Trusted Insight: Your investment team is Chris Halvorson and yourself. What is your dynamic and decision-making process?
Larry Johnson: The decision process is like a three-legged stool. It is Chris and me, one independent consultant, and a nine-person board. There is a consensus decision-making process inherent in the nine-person board. Feeding into that, staff and the consultant are independent sources of information. Chris and I come up with our strategy. The consultant presents theirs. Obviously, we confer with the consultant ahead of time. Usually, we come to the board with the same story, but not always. From my perspective, it is good to have a colleague in the office to kick ideas around with and hone our concepts. It is also very helpful to have a savvy external consultant to confer with. I think that that creates good information for the board to base their decisions on.
"In the institutional investment world, the investment process is very humbling. The market will hand you your head on a regular basis."
Moreover, we have an open-door policy for suppliers, potential managers and others who come through town to visit with us. As a public entity, we have nothing to hide and are very open in telling people, "Hey. Here is what we are doing. Here is what we are thinking about." - this gives us an opportunity to receive feedback, ideas, and reactions to what we are considering, what we are concerned about. Most of the folks who come through town on the sales trail have great perspective and serve as useful sounding boards for our ideas.
Trusted Insight: Your well-deserved retirement is coming up in January. What characteristics would your ideal replacement possess?
Larry Johnson: I officially handed over the reins at our last board meeting. I am pleased to say that the board extended an offer which was accepted by Chris Anton. He was formerly the chief investment officer of the Boise State University Foundation.

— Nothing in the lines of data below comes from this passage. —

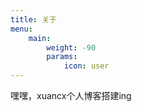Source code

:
 ```yaml
---
title: 关于
menu:
    main: 
        weight: -90
        params:
            icon: user
---
```



嘿嘿，xuancx个人博客搭建ing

I guess in terms of the characteristics, the board was looking for somebody better than me. Every hiring decision is an opportunity for an upgrade.
Trusted Insight: What advice would give to anyone entering institution investing?
Larry Johnson: Nothing earth-shaking. I would say pay close attention to what your investment horizon is and make sure the item you are investing in matches that horizon. We tell people that if you have an investment horizon that is less than 20 years, you better not have very much in the equity market. Beware that there are a lot of things that are exposed to the equity market, but that do not appear to be on the surface.
One fundamental thing to keep in mind as a new investor is to match your liquidity needs and your investment horizon with your investment vehicle.
Trusted Insight: Have you decided what you will do next?
Larry Johnson: Things have been busy enough here, so I have not had a chance to think about that too much. My wife and I have four lovely grandchildren who are the age 10 and under, so I think it is a wonderful opportunity to enjoy my life with them.
Trusted Insight: Any final thoughts on your career or the industry?
Larry Johnson: Well, I would just say that having spent the first half of my career in a standard corporate finance role versus the last half of my career in an institutional investing role, I would say that one thing I notice about the institutional investing market is that it is filled with folks who are both very intelligent and fairly humble.
In the institutional investment world, the investment process is very humbling. The market will hand you your head on a regular basis. And in most organizations, the investment role is far removed from the mainstream of the entities’ mission. It drives people with high ego needs out of the industry. It is just a wonderful business to work in when I am surrounded by people that are smarter than I am and also very nice and easy to talk to.